The cost of jealousy
TechCrunch comments are the dregs of coffee in the bottom of my french-press-brewed cup of joe: bitter and cold. This happens on HackerNews as well, but it seems the signal to noise ratio on TechCrunch is incredibly low. Very rarely are the negative comments constructive or even helpful. I also sometimes fall into the same trap and it seems like my thoughts fall into either of these forms: ”I could do that” or “I did that”.
I could do that
As a developer, every day I look at problems and try to figure out how to solve them. As if by magic, my brain automatically jumps to piecing together a solution. The same happens when I look at a website. Unfortunately, all I see is the external surface. I see the current user interface and the current use cases that are being solved. What I don’t see is the thousands of technical iterations to get to the product, the involved learning about the market, any internal tools, the hardware scaling issues, the network configuration, the user interface wireframes, the brainstorming about features, or the marketing to get actual users.

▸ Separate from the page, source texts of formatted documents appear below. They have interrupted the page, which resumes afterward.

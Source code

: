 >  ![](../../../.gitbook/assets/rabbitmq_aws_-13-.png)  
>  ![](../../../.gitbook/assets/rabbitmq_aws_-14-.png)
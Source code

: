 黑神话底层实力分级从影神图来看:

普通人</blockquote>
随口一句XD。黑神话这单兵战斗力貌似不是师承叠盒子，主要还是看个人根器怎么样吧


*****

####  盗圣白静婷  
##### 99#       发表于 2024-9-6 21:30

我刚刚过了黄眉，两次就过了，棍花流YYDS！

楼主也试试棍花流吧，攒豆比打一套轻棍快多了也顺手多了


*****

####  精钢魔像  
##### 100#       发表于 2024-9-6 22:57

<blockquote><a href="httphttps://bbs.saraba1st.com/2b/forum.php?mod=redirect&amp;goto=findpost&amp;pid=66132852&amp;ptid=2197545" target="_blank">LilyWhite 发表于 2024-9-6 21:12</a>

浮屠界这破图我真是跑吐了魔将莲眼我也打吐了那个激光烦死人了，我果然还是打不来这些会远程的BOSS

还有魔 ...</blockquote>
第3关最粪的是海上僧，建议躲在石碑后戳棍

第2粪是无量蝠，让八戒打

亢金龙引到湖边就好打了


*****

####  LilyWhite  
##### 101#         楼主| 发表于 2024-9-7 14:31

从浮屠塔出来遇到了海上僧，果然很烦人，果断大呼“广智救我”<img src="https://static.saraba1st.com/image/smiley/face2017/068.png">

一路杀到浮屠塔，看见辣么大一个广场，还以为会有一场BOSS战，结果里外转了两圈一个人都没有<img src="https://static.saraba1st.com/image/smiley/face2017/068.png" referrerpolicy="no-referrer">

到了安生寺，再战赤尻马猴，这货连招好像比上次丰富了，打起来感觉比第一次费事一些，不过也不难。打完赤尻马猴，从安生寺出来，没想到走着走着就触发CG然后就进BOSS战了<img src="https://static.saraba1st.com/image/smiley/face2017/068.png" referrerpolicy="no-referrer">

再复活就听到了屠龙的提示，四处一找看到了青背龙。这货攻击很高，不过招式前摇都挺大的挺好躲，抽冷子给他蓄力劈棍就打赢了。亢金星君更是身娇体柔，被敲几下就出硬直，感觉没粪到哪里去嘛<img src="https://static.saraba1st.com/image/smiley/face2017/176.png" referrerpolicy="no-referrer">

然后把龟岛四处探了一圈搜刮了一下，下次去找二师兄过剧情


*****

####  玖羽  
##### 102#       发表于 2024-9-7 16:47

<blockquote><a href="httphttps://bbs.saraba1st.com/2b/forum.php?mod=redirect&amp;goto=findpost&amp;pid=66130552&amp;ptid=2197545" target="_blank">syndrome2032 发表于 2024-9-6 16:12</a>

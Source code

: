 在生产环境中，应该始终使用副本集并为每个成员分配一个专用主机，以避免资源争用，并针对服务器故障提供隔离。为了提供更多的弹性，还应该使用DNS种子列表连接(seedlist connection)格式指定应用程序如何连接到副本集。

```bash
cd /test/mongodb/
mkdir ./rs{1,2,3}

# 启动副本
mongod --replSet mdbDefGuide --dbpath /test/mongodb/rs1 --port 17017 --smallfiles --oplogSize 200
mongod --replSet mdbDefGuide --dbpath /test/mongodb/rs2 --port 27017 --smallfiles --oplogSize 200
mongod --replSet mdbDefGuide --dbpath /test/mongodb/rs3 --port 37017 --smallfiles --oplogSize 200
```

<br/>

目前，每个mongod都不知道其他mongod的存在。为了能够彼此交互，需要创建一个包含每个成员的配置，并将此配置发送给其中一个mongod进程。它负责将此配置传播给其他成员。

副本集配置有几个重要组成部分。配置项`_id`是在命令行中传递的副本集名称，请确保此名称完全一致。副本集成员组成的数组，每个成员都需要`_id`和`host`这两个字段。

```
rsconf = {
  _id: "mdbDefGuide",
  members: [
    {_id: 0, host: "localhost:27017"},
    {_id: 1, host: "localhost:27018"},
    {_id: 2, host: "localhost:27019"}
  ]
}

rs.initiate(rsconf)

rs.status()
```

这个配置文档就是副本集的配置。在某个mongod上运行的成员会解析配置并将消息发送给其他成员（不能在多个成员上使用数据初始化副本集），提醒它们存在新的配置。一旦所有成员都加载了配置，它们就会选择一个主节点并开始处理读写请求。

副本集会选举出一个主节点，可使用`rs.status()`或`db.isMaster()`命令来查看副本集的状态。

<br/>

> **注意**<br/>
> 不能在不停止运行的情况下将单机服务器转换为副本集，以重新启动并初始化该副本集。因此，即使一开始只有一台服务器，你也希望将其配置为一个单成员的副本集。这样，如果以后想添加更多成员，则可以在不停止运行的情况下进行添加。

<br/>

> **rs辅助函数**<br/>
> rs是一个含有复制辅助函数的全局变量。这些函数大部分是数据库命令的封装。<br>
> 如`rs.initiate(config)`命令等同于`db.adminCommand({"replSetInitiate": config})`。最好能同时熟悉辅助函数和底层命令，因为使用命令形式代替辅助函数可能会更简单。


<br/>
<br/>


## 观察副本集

In other words, if you say you can build Pinterest in a week, then you are probably missing a lot of what actually attracts so many to Pinterest.
I did that
Oh, I built a Pinterest/Stackoverflow/Hackernews/Instagram clone in a week? Fantastic. Where is it? How many people use it? What happens once I have 410TB of data?
Even without technical challenges, for a sufficiently experienced developer, the expertise to build a product might be relatively easy; however, you still need to know what a customer wants and get them to your site.
Who isn’t commenting on TechCrunch stories about what they could do, or what they did? Actual entrepreneurs. They know the struggle. They don’t have the time to whine because they have their own bugs to fix, features to build and users to please.